Dans le même temps, d’autres fronts se sont ouverts: par exemple, le cas d’une famille qui dormait par terre, parce qu’en situation d’extrême pauvreté. Voyant cela, Eli a activé les réseaux d’aide et de collaboration : en quelques jours sont venus les fonds nécessaires pour acheter des matelas pour chacun.
Puis, en août, Eli a rencontré Josué, un garçon qui rêvait d’avoir un vélo. Parmi les ordures, Josué en avait trouvé une partie. Il l’avait prise et l’avait complétée à l’aide d’une branche d’arbre à laquelle il avait donné la forme d’un vélo. Émue, Eli a demandé de l’aide pour lui en acheter un nouveau.
Elle avoue que la plupart des contributions qu’elle reçoit proviennent de citoyens de Pajigua qui ont immigré aux États-Unis et tentent d’aider la communauté en envoyant de l’argent. Non seulement Josué a reçu un nouveau vélo, mais il en est venu encore un pour sa sœur Stefany : l’argent récolté a également servi à leur acheter de la nourriture, des vêtements et des chaussures.

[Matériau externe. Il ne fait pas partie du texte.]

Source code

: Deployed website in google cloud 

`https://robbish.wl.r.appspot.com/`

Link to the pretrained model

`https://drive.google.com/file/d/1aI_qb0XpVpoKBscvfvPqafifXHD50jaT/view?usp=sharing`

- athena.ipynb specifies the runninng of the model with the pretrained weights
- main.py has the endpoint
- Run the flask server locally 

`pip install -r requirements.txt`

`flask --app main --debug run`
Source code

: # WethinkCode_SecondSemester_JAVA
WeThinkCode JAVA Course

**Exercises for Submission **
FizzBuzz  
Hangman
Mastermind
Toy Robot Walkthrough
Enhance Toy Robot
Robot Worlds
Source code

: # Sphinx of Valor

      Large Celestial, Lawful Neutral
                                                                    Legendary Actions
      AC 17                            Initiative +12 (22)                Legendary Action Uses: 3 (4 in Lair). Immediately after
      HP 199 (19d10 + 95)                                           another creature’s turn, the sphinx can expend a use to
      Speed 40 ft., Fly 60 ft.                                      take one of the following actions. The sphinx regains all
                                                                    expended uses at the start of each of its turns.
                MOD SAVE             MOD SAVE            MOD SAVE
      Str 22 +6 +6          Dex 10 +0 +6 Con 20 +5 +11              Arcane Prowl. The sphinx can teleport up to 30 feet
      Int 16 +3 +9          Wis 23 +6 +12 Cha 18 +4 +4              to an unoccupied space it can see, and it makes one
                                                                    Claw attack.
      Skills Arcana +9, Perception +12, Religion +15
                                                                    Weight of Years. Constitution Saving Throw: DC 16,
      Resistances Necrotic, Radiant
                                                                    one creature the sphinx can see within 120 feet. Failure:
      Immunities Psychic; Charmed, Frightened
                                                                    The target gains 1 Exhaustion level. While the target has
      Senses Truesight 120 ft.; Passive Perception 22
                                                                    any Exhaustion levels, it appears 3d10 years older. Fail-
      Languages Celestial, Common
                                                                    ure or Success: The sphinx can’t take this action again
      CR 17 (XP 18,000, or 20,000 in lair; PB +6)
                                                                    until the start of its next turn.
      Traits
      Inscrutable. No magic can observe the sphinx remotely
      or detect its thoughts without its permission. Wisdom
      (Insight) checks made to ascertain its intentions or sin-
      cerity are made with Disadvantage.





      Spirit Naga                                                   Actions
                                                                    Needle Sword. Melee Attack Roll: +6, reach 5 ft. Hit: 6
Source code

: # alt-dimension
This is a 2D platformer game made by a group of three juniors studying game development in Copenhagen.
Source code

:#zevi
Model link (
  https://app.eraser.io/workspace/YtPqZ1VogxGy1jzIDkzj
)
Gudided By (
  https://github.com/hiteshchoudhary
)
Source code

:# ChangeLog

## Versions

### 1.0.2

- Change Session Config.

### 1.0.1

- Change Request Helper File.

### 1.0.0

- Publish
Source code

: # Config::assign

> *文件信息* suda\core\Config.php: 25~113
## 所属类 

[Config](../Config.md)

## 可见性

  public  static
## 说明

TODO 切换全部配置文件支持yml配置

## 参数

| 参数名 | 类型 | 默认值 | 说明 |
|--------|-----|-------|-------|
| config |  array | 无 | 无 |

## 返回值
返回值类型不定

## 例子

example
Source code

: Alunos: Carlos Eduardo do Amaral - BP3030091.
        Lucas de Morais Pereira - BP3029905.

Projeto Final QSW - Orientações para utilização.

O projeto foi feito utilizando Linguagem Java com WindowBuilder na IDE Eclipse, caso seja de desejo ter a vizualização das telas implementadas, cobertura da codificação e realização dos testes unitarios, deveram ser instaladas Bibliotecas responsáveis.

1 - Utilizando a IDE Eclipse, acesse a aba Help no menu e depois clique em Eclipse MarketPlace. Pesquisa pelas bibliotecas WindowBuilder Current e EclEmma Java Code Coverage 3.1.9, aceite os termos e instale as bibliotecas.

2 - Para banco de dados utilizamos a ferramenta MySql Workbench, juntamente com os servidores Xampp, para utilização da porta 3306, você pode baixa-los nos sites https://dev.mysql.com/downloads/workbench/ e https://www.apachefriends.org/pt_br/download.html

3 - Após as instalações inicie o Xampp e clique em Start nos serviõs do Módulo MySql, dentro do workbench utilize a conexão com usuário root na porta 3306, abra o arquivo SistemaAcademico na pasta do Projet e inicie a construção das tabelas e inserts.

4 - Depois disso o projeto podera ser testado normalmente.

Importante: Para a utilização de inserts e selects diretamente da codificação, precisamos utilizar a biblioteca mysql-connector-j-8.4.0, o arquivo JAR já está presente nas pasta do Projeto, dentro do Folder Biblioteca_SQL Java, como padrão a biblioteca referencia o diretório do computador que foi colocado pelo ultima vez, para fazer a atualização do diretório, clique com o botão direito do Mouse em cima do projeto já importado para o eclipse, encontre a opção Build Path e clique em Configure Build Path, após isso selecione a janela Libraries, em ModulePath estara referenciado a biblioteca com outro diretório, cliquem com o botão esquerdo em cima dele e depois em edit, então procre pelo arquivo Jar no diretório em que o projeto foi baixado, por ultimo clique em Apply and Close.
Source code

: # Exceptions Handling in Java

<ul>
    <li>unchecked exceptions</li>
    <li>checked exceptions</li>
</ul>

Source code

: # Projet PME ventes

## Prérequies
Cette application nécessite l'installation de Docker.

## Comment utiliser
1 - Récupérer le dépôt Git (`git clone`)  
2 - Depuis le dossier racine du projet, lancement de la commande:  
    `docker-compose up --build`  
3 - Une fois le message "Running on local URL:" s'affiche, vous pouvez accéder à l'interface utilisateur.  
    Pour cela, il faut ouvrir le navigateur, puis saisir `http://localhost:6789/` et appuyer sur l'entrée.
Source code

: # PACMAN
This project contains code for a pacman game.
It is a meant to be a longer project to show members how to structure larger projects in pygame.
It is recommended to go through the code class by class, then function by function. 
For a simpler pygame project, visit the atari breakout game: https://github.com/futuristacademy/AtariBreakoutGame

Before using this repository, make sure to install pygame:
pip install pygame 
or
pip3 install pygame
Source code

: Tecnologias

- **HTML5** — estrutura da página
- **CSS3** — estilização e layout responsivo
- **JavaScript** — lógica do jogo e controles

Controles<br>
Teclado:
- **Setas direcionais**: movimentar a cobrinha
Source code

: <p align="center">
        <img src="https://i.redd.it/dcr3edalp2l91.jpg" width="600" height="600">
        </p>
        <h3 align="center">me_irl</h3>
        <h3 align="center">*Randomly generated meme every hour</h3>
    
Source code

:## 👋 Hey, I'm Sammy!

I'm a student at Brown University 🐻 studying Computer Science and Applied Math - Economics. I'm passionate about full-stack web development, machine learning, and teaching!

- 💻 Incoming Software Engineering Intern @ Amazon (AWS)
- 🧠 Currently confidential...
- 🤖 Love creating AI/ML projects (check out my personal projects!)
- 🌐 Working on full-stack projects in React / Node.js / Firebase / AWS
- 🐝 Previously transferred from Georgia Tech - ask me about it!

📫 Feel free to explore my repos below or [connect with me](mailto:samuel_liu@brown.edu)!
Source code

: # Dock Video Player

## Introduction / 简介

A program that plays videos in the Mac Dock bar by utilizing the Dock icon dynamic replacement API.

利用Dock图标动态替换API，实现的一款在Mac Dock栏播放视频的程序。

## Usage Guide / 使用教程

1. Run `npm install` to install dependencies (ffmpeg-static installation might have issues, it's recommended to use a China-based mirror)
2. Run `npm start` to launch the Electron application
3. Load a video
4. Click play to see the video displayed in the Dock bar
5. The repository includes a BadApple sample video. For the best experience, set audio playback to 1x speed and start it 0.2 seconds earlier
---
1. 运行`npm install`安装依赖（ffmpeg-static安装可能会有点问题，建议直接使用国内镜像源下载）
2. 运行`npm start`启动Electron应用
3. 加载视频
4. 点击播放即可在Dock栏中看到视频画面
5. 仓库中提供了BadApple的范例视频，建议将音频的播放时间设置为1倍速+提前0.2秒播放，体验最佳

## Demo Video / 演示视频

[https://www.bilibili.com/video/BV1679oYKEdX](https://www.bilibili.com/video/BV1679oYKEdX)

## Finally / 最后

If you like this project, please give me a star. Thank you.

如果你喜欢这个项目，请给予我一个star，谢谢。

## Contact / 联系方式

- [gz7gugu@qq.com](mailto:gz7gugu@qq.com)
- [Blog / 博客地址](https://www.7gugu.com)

«L’impulsion de vouloir le bien de l’autre est ce qui te donne l’envie de faire plus de choses. Les fruits de tout cela ne se voient pas toujours immédiatement, mais ce qui reste, c’est l’espoir que ces générations auront plus conscience de devoir prendre soin de la planète, étudier et prendre soin des autres.
La liste des choses qu’Eli a lancées ne s’arrête pas là, il y en a beaucoup d’autres. Même si elle ne s’en considère pas la véritable protagoniste, elle reconnaît que trouver des solutions aux nombreux problèmes de sa communauté s’avère possible, lorsque le soin de l’autre devient une part de nous-même.